• **EXERCISE PROMPT**
Of the lines below, write out exactly those from the line with "throughput." through the line with "increases with the", both included, and skip the rest.
----
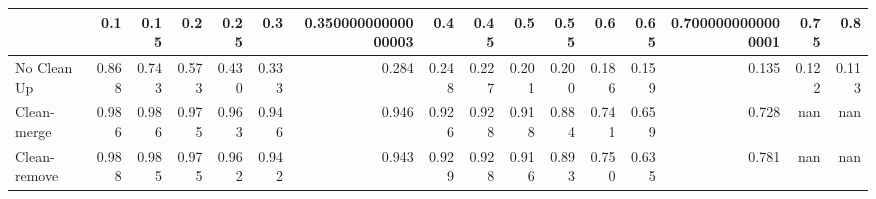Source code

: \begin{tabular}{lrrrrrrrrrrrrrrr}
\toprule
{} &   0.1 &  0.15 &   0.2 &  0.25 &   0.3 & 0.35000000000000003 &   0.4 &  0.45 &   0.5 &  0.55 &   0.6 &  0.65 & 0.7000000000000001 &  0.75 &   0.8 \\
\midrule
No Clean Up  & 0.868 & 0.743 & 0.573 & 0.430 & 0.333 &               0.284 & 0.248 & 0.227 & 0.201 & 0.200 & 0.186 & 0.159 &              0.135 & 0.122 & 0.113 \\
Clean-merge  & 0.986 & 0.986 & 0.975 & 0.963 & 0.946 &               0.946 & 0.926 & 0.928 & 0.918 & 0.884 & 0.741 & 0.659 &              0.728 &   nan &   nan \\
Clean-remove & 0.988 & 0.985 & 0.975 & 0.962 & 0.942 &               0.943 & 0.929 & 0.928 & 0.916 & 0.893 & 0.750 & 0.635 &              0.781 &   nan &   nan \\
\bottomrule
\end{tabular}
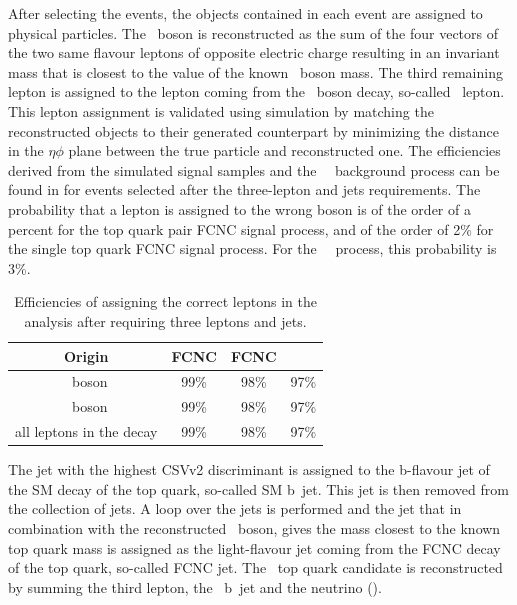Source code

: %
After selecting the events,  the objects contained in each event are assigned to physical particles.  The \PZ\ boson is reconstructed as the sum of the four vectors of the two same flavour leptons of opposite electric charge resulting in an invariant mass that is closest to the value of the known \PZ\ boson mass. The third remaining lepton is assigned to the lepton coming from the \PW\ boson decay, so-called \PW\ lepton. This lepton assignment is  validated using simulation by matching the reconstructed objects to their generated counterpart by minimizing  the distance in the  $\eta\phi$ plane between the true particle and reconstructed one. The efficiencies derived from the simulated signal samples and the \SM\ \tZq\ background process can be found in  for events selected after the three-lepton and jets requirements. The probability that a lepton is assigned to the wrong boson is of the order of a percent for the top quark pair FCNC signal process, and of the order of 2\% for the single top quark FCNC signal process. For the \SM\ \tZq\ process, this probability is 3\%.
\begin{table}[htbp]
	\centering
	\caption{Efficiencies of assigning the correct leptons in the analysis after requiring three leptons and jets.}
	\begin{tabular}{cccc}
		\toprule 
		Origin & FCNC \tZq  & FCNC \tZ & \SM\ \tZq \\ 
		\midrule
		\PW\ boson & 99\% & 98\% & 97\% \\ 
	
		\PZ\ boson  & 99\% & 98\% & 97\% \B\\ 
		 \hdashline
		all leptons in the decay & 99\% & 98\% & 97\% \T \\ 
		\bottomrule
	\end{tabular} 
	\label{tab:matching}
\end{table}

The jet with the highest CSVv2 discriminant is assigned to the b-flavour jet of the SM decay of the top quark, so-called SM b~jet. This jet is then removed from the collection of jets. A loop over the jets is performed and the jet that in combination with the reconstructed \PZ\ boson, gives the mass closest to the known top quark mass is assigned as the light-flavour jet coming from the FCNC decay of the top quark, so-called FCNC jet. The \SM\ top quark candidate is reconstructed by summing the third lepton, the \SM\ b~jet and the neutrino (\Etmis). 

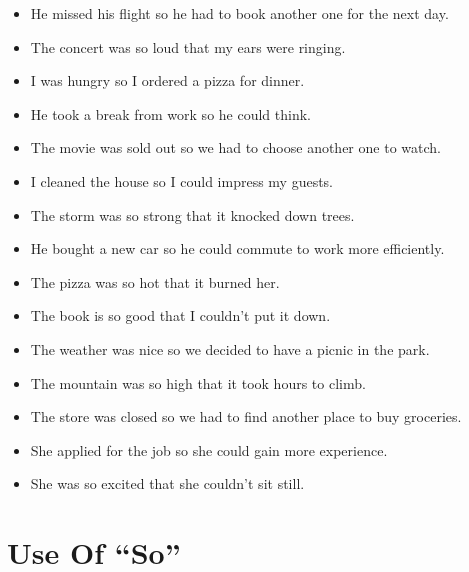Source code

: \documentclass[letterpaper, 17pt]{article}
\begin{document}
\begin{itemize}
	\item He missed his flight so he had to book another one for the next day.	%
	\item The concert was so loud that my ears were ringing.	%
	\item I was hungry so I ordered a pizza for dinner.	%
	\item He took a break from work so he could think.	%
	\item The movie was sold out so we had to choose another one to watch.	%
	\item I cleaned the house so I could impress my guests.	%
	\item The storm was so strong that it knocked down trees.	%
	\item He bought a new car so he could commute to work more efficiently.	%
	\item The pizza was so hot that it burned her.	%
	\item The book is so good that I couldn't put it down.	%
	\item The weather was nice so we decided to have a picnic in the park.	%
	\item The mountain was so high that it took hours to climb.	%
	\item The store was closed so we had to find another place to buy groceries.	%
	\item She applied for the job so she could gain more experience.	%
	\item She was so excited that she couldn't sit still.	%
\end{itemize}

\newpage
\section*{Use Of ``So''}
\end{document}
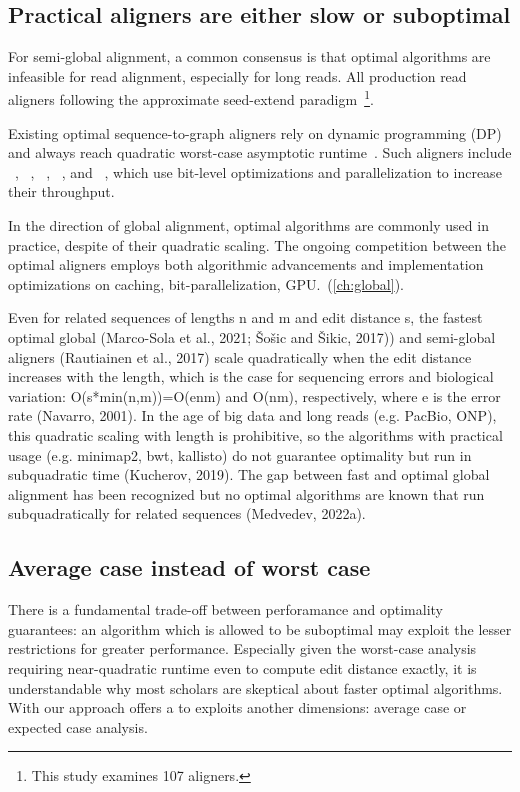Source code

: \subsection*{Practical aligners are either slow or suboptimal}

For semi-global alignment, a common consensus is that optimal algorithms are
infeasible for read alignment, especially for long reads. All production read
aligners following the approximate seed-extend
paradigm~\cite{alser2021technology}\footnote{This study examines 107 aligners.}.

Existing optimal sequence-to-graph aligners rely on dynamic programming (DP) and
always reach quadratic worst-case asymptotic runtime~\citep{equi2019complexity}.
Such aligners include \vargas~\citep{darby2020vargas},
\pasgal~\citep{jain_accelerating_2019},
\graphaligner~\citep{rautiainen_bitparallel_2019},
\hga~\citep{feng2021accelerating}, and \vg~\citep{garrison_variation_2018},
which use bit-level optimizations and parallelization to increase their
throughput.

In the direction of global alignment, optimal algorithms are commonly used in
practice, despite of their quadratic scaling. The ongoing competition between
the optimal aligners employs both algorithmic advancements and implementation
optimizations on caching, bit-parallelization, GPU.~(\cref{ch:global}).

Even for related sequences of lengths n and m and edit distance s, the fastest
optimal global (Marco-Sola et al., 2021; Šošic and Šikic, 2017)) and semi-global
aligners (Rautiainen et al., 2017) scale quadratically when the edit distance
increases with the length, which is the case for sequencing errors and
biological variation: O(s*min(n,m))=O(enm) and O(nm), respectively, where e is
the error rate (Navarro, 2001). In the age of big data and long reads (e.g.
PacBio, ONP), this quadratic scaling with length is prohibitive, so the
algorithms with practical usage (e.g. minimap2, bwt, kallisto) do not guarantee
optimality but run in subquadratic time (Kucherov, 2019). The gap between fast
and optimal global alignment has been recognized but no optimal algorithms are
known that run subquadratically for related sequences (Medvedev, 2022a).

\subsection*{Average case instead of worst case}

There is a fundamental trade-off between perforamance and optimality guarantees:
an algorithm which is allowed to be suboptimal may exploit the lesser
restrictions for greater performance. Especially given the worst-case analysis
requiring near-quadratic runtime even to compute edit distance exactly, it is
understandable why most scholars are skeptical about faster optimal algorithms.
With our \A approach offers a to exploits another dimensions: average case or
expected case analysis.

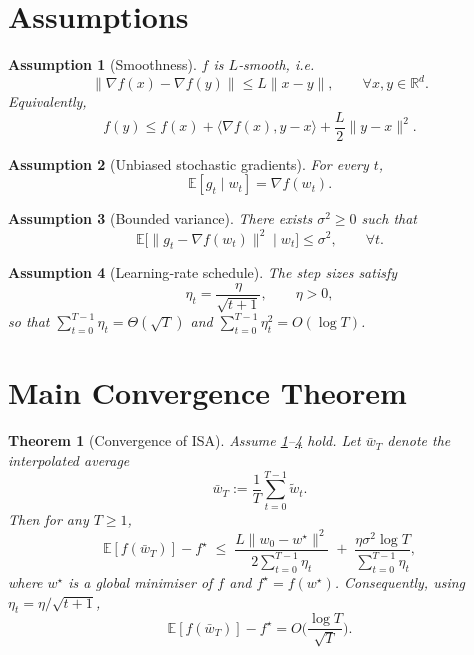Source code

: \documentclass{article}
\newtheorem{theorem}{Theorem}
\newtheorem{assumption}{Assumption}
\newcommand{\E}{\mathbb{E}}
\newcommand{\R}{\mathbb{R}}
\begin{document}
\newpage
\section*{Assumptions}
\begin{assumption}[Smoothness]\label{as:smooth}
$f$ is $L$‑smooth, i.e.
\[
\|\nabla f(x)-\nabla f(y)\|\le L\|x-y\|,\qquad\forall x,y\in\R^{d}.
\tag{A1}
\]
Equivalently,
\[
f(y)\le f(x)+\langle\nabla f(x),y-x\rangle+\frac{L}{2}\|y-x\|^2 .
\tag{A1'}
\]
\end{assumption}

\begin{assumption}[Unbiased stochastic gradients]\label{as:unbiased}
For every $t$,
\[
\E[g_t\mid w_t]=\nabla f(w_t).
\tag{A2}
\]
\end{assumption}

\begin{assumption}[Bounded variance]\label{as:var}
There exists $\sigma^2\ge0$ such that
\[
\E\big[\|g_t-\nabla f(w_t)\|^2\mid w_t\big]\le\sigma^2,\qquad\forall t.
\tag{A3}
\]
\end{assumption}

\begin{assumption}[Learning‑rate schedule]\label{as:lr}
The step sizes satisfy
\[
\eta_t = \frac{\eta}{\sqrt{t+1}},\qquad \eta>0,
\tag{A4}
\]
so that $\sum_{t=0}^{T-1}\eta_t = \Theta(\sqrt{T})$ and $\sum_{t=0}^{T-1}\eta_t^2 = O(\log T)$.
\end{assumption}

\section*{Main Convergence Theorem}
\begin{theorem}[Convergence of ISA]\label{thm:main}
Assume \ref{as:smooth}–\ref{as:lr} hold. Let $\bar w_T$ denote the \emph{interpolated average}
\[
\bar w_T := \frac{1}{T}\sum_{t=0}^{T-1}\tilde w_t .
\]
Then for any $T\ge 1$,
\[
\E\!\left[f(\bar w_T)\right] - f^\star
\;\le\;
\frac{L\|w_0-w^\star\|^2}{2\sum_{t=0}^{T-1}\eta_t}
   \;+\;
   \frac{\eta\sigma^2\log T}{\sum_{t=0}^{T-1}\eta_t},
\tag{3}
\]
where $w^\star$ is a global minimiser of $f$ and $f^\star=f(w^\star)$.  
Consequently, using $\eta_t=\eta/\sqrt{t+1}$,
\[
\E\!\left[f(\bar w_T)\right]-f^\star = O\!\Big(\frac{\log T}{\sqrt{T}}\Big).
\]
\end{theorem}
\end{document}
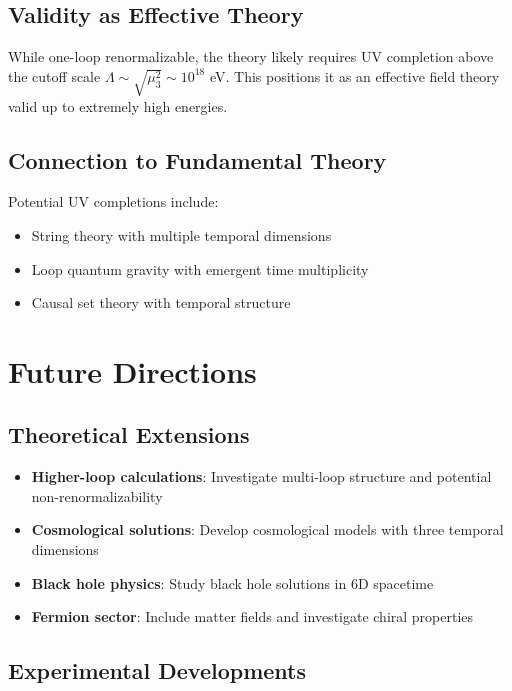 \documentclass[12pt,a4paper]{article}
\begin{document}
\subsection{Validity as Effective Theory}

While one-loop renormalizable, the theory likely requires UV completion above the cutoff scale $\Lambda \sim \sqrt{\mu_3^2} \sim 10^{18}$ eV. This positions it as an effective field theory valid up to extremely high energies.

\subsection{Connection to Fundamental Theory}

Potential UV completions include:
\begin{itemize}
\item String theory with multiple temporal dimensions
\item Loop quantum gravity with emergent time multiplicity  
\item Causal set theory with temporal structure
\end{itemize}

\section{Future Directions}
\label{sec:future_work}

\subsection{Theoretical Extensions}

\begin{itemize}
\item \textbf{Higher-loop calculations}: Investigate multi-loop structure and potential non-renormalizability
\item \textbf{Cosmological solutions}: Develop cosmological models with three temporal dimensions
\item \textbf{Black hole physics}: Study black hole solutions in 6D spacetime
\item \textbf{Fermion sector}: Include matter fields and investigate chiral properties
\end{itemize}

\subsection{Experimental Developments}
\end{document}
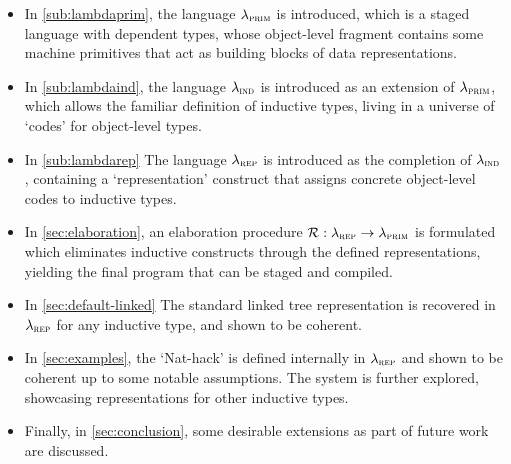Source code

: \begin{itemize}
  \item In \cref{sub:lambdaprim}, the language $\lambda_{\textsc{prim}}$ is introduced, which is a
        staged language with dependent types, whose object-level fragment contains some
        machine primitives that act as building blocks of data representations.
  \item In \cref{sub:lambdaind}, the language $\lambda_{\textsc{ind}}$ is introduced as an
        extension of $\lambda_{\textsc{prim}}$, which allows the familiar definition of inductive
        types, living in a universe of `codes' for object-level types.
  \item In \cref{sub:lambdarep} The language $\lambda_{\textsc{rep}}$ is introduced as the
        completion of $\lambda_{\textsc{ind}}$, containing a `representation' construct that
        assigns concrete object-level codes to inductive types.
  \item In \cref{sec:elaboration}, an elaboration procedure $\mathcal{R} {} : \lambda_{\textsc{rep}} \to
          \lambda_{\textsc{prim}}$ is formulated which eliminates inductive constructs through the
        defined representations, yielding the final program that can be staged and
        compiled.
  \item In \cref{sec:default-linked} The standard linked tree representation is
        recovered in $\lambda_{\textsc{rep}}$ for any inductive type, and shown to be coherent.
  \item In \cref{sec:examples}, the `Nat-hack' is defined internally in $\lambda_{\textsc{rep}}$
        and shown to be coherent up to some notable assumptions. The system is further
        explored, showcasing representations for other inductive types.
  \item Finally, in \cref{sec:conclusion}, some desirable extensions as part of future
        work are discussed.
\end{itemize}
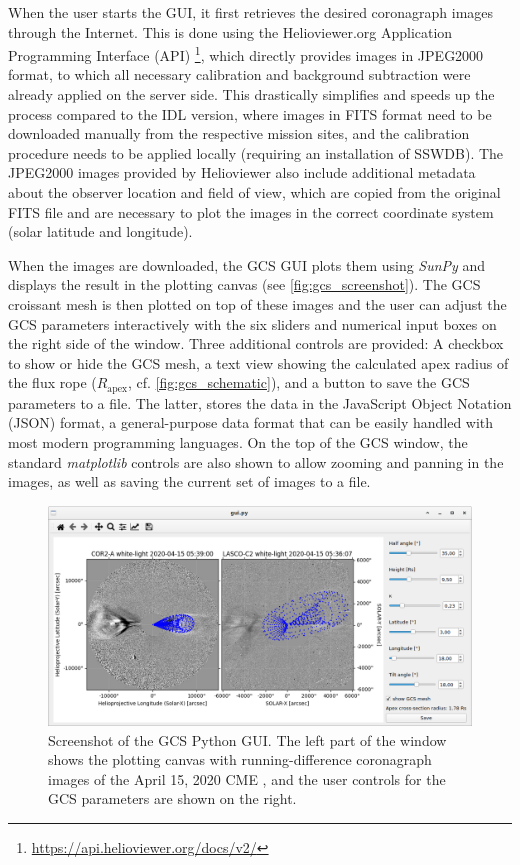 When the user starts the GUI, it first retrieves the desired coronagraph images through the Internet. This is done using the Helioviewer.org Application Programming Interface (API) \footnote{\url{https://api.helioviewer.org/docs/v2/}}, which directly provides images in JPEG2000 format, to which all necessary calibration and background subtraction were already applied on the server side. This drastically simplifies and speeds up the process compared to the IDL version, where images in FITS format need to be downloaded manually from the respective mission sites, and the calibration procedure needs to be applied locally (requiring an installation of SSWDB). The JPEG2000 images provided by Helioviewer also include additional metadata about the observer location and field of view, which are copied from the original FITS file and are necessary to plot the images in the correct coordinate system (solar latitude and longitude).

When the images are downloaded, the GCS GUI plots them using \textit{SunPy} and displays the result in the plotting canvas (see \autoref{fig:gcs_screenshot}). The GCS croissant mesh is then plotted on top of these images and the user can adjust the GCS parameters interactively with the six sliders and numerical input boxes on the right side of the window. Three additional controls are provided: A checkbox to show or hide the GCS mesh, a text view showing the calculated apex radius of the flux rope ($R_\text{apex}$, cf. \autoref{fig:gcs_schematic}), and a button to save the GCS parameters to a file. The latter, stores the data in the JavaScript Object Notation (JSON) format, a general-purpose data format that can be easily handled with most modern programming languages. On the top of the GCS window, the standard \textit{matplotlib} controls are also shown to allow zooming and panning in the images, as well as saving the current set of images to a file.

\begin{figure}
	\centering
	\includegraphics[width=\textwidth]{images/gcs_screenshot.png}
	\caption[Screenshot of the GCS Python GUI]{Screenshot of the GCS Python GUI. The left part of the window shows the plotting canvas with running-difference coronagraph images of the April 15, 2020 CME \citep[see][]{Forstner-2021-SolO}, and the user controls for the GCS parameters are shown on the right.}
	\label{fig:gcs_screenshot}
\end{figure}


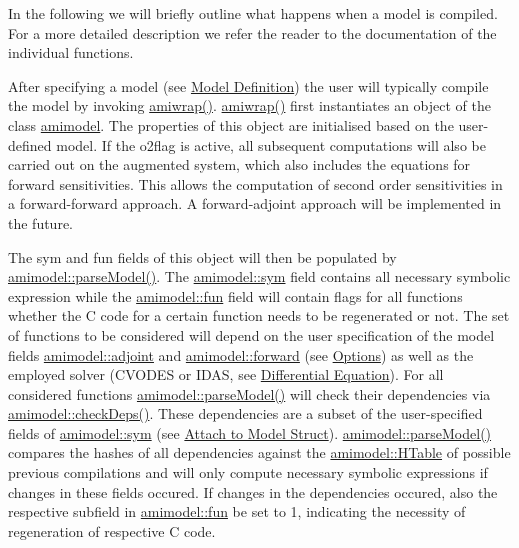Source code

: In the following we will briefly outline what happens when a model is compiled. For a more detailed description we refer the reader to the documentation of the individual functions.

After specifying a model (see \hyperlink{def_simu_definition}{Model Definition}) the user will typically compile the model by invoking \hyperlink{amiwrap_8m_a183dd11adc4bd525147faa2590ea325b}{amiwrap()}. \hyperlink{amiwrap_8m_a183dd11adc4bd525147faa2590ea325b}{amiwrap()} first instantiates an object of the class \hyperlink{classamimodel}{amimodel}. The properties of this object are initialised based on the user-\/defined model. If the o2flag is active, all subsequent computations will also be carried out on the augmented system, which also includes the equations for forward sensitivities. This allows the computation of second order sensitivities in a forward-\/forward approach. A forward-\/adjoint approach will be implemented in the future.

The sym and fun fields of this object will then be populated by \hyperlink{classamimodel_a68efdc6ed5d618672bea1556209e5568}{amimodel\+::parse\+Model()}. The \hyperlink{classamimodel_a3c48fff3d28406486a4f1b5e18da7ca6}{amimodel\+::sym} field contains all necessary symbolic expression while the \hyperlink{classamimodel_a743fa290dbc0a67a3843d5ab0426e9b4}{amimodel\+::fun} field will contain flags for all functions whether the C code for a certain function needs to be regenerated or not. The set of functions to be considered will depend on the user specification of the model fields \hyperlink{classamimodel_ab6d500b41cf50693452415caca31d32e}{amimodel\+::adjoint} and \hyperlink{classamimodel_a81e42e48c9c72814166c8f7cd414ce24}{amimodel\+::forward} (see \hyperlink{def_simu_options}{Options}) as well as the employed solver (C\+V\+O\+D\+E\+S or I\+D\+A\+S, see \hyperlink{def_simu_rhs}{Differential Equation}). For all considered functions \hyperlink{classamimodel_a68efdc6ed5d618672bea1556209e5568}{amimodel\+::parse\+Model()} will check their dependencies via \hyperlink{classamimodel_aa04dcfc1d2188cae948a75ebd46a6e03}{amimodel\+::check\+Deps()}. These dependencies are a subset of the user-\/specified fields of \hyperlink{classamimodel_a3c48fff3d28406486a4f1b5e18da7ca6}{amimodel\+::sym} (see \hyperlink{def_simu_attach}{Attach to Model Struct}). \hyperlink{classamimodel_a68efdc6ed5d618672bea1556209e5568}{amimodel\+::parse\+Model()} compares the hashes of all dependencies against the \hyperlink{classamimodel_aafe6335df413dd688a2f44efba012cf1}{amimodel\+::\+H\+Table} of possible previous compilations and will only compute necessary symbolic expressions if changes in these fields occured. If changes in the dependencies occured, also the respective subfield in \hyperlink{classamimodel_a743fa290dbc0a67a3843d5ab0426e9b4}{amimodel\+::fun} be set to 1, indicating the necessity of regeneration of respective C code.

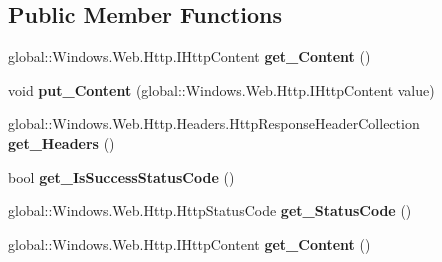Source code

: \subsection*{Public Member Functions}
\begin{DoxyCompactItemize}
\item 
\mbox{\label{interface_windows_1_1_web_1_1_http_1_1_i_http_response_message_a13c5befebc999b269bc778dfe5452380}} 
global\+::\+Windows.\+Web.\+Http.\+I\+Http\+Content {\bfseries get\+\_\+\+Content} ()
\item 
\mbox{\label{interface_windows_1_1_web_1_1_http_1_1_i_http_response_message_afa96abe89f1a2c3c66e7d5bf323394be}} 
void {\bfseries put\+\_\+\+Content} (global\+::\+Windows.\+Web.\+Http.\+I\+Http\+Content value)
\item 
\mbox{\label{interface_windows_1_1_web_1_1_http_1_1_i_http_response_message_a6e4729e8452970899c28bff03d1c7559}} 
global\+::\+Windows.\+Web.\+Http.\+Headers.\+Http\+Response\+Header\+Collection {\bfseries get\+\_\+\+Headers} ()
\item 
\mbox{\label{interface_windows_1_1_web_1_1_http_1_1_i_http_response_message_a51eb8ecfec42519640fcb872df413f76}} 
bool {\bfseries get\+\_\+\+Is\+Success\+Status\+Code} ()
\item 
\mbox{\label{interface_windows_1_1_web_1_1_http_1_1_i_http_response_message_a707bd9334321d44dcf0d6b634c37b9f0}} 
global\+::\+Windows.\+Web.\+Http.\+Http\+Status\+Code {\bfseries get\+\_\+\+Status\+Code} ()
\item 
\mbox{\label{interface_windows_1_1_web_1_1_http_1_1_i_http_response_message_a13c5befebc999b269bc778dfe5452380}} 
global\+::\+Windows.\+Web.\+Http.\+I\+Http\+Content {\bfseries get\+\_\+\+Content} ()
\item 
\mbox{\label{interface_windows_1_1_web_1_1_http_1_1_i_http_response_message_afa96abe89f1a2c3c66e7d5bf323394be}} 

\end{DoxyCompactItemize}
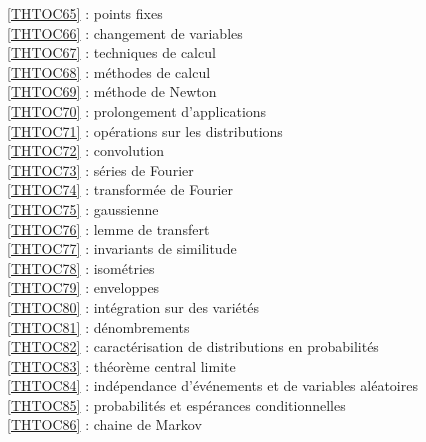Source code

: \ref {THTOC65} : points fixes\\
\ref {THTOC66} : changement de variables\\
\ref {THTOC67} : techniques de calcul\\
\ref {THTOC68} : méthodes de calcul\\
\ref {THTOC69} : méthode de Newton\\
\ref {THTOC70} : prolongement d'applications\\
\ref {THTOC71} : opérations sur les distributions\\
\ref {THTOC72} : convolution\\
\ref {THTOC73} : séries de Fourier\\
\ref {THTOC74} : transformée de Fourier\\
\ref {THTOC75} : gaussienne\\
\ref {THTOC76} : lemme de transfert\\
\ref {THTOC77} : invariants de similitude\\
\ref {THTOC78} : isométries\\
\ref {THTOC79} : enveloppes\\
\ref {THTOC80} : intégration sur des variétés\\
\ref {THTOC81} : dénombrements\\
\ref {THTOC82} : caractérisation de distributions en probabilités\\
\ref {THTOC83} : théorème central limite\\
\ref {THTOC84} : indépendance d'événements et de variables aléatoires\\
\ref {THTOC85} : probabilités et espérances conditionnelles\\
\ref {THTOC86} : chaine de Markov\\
----
• **TASK RESPONSE**
throughput.

In the direction of global alignment, optimal algorithms are commonly used in
practice, despite of their quadratic scaling. The ongoing competition between
the optimal aligners employs both algorithmic advancements and implementation
optimizations on caching, bit-parallelization, GPU.~(\cref{ch:global}).

Even for related sequences of lengths n and m and edit distance s, the fastest
optimal global (Marco-Sola et al., 2021; Šošic and Šikic, 2017)) and semi-global
aligners (Rautiainen et al., 2017) scale quadratically when the edit distance
increases with the length, which is the case for sequencing errors and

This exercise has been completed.